Health

Congo announces end to 2nd-largest Ebola outbreak on record

The second-largest Ebola outbreak on record is over after nearly two years and more than 2,200 deaths, the Democratic Republic of Congo said on Thursday, even as a separate flare-up of the virus continued on the other side of the country.

Country's equatorial forests are natural reservoir for virus

A health-care worker who volunteered in the Ebola response decontaminates his colleague after he entered the house of an 85-year-old woman suspected of dying of Ebola in the eastern Congolese town of Beni in the Democratic Republic of Congo in 2019. (Zohra Bensemra/Reuters)

The second-largest Ebola outbreak on record is over after nearly two years and more than 2,200 deaths, the Democratic Republic of Congo said on Thursday, even as a separate flare-up of the virus continued on the other side of the country.
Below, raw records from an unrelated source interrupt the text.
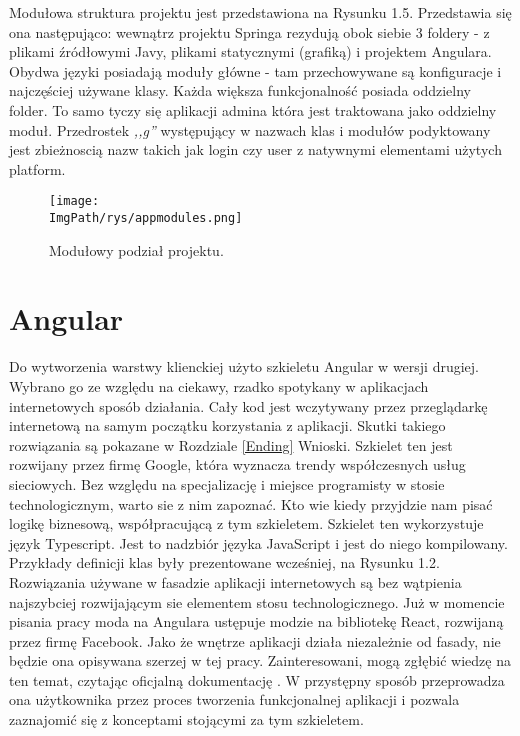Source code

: \documentclass[a4paper,12pt,twoside,openany]{report}
\newcommand{\ImgPath}{.}
\begin{document}
Modułowa struktura projektu jest przedstawiona na Rysunku 1.5. Przedstawia się ona następująco: wewnątrz projektu Springa rezydują obok siebie 3 foldery - z plikami źródłowymi Javy, plikami statycznymi (grafiką) i projektem Angulara. Obydwa języki posiadają moduły główne - tam przechowywane są konfiguracje i najczęściej używane klasy. Każda większa funkcjonalność posiada oddzielny folder. To samo tyczy się aplikacji admina która jest traktowana jako oddzielny moduł. Przedrostek \textit{,,g''} występujący w nazwach klas i modułów podyktowany jest zbieżnoscią nazw takich jak login czy user z natywnymi elementami użytych platform.
		\begin{figure}[!htbp]
			\begin{center}
				\centering
				\texttt{[image: \\ImgPath/rys/appmodules.png]}
			\end{center}
			\caption{Modułowy podział projektu.}
			\label{UMLTS}
		\end{figure}
\chapter{Angular}
Do wytworzenia warstwy klienckiej użyto szkieletu Angular w wersji drugiej. Wybrano go ze względu na ciekawy, rzadko spotykany w aplikacjach internetowych sposób działania. Cały kod jest wczytywany przez przeglądarkę internetową na samym początku korzystania z aplikacji. Skutki takiego rozwiązania są pokazane w Rozdziale \ref{Ending} Wnioski. Szkielet ten jest rozwijany przez firmę Google, która wyznacza trendy współczesnych usług sieciowych. Bez względu na specjalizację i miejsce programisty w stosie technologicznym, warto sie z nim zapoznać. Kto wie kiedy przyjdzie nam pisać logikę biznesową, współpracującą z tym szkieletem.
Szkielet ten wykorzystuje język Typescript. Jest to nadzbiór języka JavaScript i jest do niego kompilowany. Przykłady definicji klas były prezentowane wcześniej, na Rysunku 1.2. Rozwiązania używane w fasadzie aplikacji internetowych są bez wątpienia najszybciej rozwijającym sie elementem stosu technologicznego. Już w momencie pisania pracy moda na Angulara ustępuje modzie na bibliotekę React, rozwijaną przez firmę Facebook. Jako że wnętrze aplikacji działa niezależnie od fasady, nie będzie ona opisywana szerzej w tej pracy. Zainteresowani, mogą zgłębić wiedzę na ten temat, czytając oficjalną dokumentację \cite{Angular}. W przystępny sposób przeprowadza ona użytkownika przez proces tworzenia funkcjonalnej aplikacji i pozwala zaznajomić się z konceptami stojącymi za tym szkieletem.
\end{document}
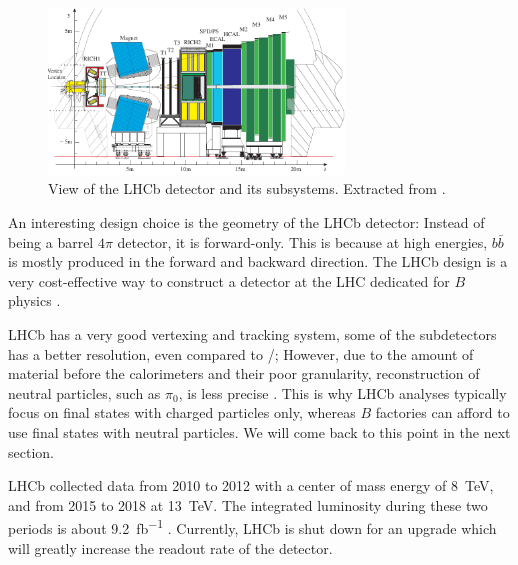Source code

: \begin{figure}[ht]
    \centering
    \includegraphics[width=0.7\textwidth]{figs/lhcb_detector_view.pdf}
    \caption{
        View of the LHCb detector and its subsystems.
        Extracted from \cite{LHCb:2003ab}.
    }
    \label{fig:lhcb_detector_view}
\end{figure}

An interesting design choice is the geometry of the LHCb detector:
Instead of being a barrel $4\pi$ detector, it is forward-only.
This is because at high energies, $b\bar{b}$ is mostly produced in the forward
and backward direction.
The LHCb design is a very cost-effective way to construct a detector at the LHC
dedicated for $B$ physics \cite{LHCb:2008}.

LHCb has a very good vertexing and tracking system, some of the subdetectors has
a better resolution, even compared to \BaBar/;
However, due to the amount of material before the calorimeters and their poor
granularity,
reconstruction of neutral particles, such as $\pi_0$, is less
precise \cite{LHCb:2008,Guz:2017}.
This is why LHCb analyses typically focus on final states with charged particles
only, whereas $B$ factories can afford to use final states with neutral particles.
We will come back to this point in the next section.

LHCb collected data from 2010 to 2012 with a center of mass energy of
\SI{8}{TeV}, and from 2015 to 2018 at \SI{13}{TeV}.
The integrated luminosity during these two periods is about
\SI{9.2}{fb^{-1}} \cite{LHCb-Lumi:2019}.
Currently, LHCb is shut down for an upgrade which will greatly increase the
readout rate of the detector.


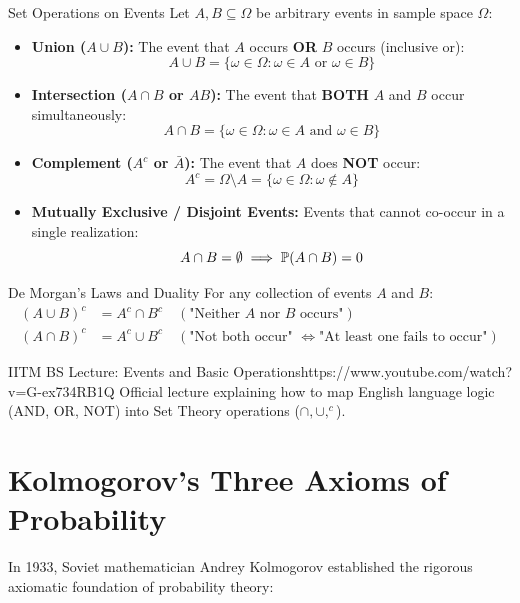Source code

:\begin{definitionbox}{Set Operations on Events}
Let $A, B \subseteq \Omega$ be arbitrary events in sample space $\Omega$:
\begin{itemize}
    \item \textbf{Union ($A \cup B$):} The event that $A$ occurs \textbf{OR} $B$ occurs (inclusive or):
    $$A \cup B = \{\omega \in \Omega \colon \omega \in A \text{ or } \omega \in B\}$$
    \item \textbf{Intersection ($A \cap B$ or $AB$):} The event that \textbf{BOTH} $A$ and $B$ occur simultaneously:
    $$A \cap B = \{\omega \in \Omega \colon \omega \in A \text{ and } \omega \in B\}$$
    \item \textbf{Complement ($A^c$ or $\bar{A}$):} The event that $A$ does \textbf{NOT} occur:
    $$A^c = \Omega \setminus A = \{\omega \in \Omega \colon \omega \notin A\}$$
    \item \textbf{Mutually Exclusive / Disjoint Events:} Events that cannot co-occur in a single realization:
    $$A \cap B = \emptyset \implies \P(A \cap B) = 0$$
\end{itemize}
\end{definitionbox}

\begin{theorembox}{De Morgan's Laws and Duality}
For any collection of events $A$ and $B$:
\begin{align*}
    (A \cup B)^c &= A^c \cap B^c \quad (\text{"Neither } A \text{ nor } B \text{ occurs"}) \\
    (A \cap B)^c &= A^c \cup B^c \quad (\text{"Not both occur" } \iff \text{"At least one fails to occur"})
\end{align*}
\end{theorembox}

\begin{videocard}{IITM BS Lecture: Events and Basic Operations}{https://www.youtube.com/watch?v=G-ex734RB1Q}
Official lecture explaining how to map English language logic (AND, OR, NOT) into Set Theory operations ($\cap, \cup, ^c$).
\end{videocard}

\section{Kolmogorov's Three Axioms of Probability}

In 1933, Soviet mathematician Andrey Kolmogorov established the rigorous axiomatic foundation of probability theory:

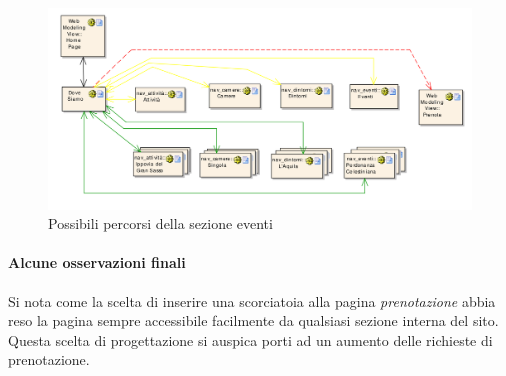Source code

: \documentclass[a4paper,12pt,hidelinks]{report}
\begin{document}
\begin{figure}[h!]%
    \includegraphics[width=1.1\textwidth,keepaspectratio=true]{../img/nav_dovesiamo}
    \centering
    \caption{Possibili percorsi della sezione eventi}%
    \label{fig:nav_dovesiamo}%
\end{figure}

\paragraph{Alcune osservazioni finali}
Si nota come la scelta di inserire una scorciatoia alla pagina \textit{prenotazione} abbia reso la pagina sempre accessibile facilmente da qualsiasi sezione 
interna del sito. Questa scelta di progettazione si auspica porti ad un aumento delle richieste di prenotazione.
\end{document}
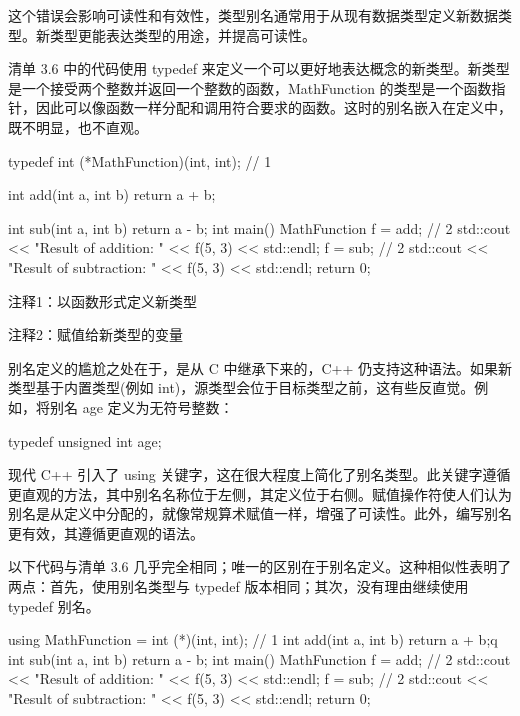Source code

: 
这个错误会影响可读性和有效性，类型别名通常用于从现有数据类型定义新数据类型。新类型更能表达类型的用途，并提高可读性。


清单 3.6 中的代码使用 typedef 来定义一个可以更好地表达概念的新类型。新类型是一个接受两个整数并返回一个整数的函数，MathFunction 的类型是一个函数指针，因此可以像函数一样分配和调用符合要求的函数。这时的别名嵌入在定义中，既不明显，也不直观。


\begin{cpp}
typedef int (*MathFunction)(int, int); // 1

int add(int a, int b) {
  return a + b;
}

int sub(int a, int b) {
  return a - b;
}
int main() {
  MathFunction f = add; // 2
  std::cout << "Result of addition: " << f(5, 3) << std::endl;
  f = sub; // 2
  std::cout << "Result of subtraction: " << f(5, 3) << std::endl;
  return 0;
}
\end{cpp}

{\footnotesize
注释1：以函数形式定义新类型

注释2：赋值给新类型的变量
}


别名定义的尴尬之处在于，是从 C 中继承下来的，C++ 仍支持这种语法。如果新类型基于内置类型(例如 int)，源类型会位于目标类型之前，这有些反直觉。例如，将别名 age 定义为无符号整数：

\begin{cpp}
typedef unsigned int age;
\end{cpp}


现代 C++ 引入了 using 关键字，这在很大程度上简化了别名类型。此关键字遵循更直观的方法，其中别名名称位于左侧，其定义位于右侧。赋值操作符使人们认为别名是从定义中分配的，就像常规算术赋值一样，增强了可读性。此外，编写别名更有效，其遵循更直观的语法。

以下代码与清单 3.6 几乎完全相同；唯一的区别在于别名定义。这种相似性表明了两点：首先，使用别名类型与 typedef 版本相同；其次，没有理由继续使用 typedef 别名。


\begin{cpp}
using MathFunction = int (*)(int, int); // 1
int add(int a, int b) {
  return a + b;q
  }
  int sub(int a, int b) {
  return a - b;
}
int main() {
  MathFunction f = add; // 2
  std::cout << "Result of addition: " << f(5, 3) << std::endl;
  f = sub; // 2
  std::cout << "Result of subtraction: " << f(5, 3) << std::endl;
  return 0;
}
\end{cpp}

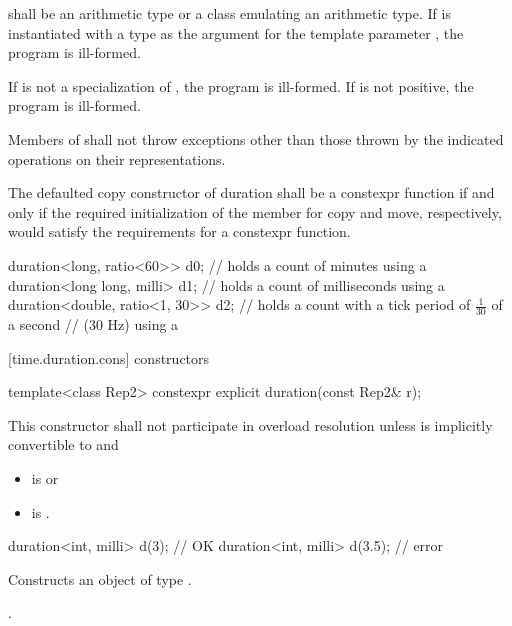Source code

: \pnum
{} shall be an arithmetic type or a class emulating an arithmetic type.
If  is instantiated with a  type as the argument for the template
parameter , the program is ill-formed.

\pnum
If  is not a specialization of , the program is ill-formed.
If  is not positive, the program is ill-formed.

\pnum
Members of  shall not throw exceptions other than
those thrown by the indicated operations on their representations.

\pnum
The defaulted copy constructor of duration shall be a
constexpr function if and only if the required initialization
of the member  for copy and move, respectively, would
satisfy the requirements for a constexpr function.

\pnum
\begin{example}
\begin{codeblock}
duration<long, ratio<60>> d0;       // holds a count of minutes using a 
duration<long long, milli> d1;      // holds a count of milliseconds using a 
duration<double, ratio<1, 30>>  d2; // holds a count with a tick period of $\frac{1}{30}$ of a second
                                    // (30 Hz) using a 
\end{codeblock}
\end{example}

[time.duration.cons]{ constructors}

%
\begin{itemdecl}
template<class Rep2>
  constexpr explicit duration(const Rep2& r);
\end{itemdecl}

\begin{itemdescr}
\pnum
\remarks This constructor shall not participate in overload
resolution unless
 is implicitly convertible to  and
\begin{itemize}
\item {} is  or
\item {} is .
\end{itemize}
\begin{example}
\begin{codeblock}
duration<int, milli> d(3);          // OK
duration<int, milli> d(3.5);        // error
\end{codeblock}
\end{example}

\pnum
\effects Constructs an object of type .

\pnum
\postconditions {}.
\end{itemdescr}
Despite effective vaccines and treatments that dramatically boosted survival rates, the outbreak dragged on as first responders struggled to gain access to virus hotspots in Congo's restive east.

Congo has suffered 11 Ebola outbreaks since the virus was discovered near the Ebola River in 1976, more than double any other country.

"Compared to previous outbreaks, this last one was the longest, the most complex and the deadliest," Health Minister Eteni Longondo told reporters.

Congo's equatorial forests are a natural reservoir for the virus, which causes severe vomiting and diarrhea and is spread through contact with body fluids.

This outbreak saw 3,463 confirmed and probable cases and 2,277 deaths.

'Seemed like mission impossible'

"It wasn't easy and at times it seemed like mission impossible," said Matshidiso Moeti, the World Health Organization's Africa regional director.

Even as health officials celebrated the end of one Ebola epidemic, they face another, unrelated one more than 1,000 kilometres away in the western city of Mbandaka.

That outbreak, declared on June 1, has seen up to 24 cases so far, including 13 deaths.

Longondo said he expected the response there to be easier because it is in a more stable part of the country where a previous epidemic in 2018 was quickly controlled.

In eastern Congo, some community leaders and local residents were suspicious of the response because they believed Ebola did not exist or resented being overlooked by donors.

Treatment centres were attacked by militia fighters who are active near Congo's borders with Uganda and Rwanda, and by angry local residents.

The largest Ebola outbreak in history occurred in West Africa from 2013-2016. It killed more than 11,300 people mostly in Guinea, Liberia and Sierra Leone.